This kind of scam is astonishingly easy for cybercriminals to set up and it avoids sending spoofed emails or tricking you to visit bogus websites. It's because the crooks use a PayPal service to generate their initial contact via official PayPal servers.
A spoofed email is one that insists it’s from a well-known company or domain, typically by putting a believable email address in the From: line, and by including logos, taglines or other contact details copied from the brand it’s trying to impersonate.
Remember that the name and email address shown in an email are just part of the message itself, so the sender can put almost anything they like in there, regardless of where they really sent the message from.
A spoofed website is one that copies the look and feel of the real thing, often simply by ripping off the exact web content and images from the original site to make it look as similar as possible.

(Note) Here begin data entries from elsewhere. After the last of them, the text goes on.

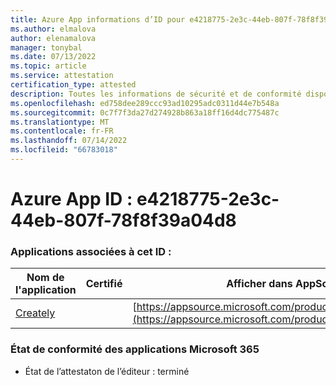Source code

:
 ```yaml
---
title: Azure App informations d’ID pour e4218775-2e3c-44eb-807f-78f8f39a04d8
ms.author: elmalova
author: elenamalova
manager: tonybal
ms.date: 07/13/2022
ms.topic: article
ms.service: attestation
certification_type: attested
description: Toutes les informations de sécurité et de conformité disponibles pour e4218775-2e3c-44eb-807f-78f8f39a04d8.
ms.openlocfilehash: ed758dee289ccc93ad10295adc0311d44e7b548a
ms.sourcegitcommit: 0c7f7f3da27d274928b863a18ff16d4dc775487c
ms.translationtype: MT
ms.contentlocale: fr-FR
ms.lasthandoff: 07/14/2022
ms.locfileid: "66783018"
---
```

# <a name="azure-app-id-e4218775-2e3c-44eb-807f-78f8f39a04d8"></a>Azure App ID : e4218775-2e3c-44eb-807f-78f8f39a04d8


### <a name="apps-associated-with-this-id"></a>Applications associées à cet ID :
| **Nom de l'application** | **Certifié** | **Afficher dans AppSource** |
|--------------|---------------|-----------------------|
| [Creately](../forward/WA200004335.md) |  | [https://appsource.microsoft.com/product/office/WA200004335](https://appsource.microsoft.com/product/office/WA200004335) |

### <a name="microsoft-365-app-compliance-status"></a>État de conformité des applications Microsoft 365
- État de l’attestaton de l’éditeur : terminé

Scam sites may also try to make the domain name that you see in the address bar look at least vaguely realistic, for example by putting the spoofed brand at the left-hand end of the web address, so that you might see something like paypal.com.bogus.example, in the hope that you won’t check the right-hand end of the name, which actually determines who owns the site.
Other scammers try to acquire lookalike names, for example by replacing W (one W-for-Whisky character) with VV (two V-for Victor characters), or by using I (writing an upper case I-for-India character) in place of l (a lower case L-for-Lima)
But spoofing tricks of this sort can often be spotted fairly easily, for example by:
Learning how to examine the so-called headers of an email message, which shows which server a message actually came from, rather than the server that the sender claimed they sent it from.
Setting up an email filter that automatically scans for scam like emails in both the headers and the body of every email message that anyone tries to send you.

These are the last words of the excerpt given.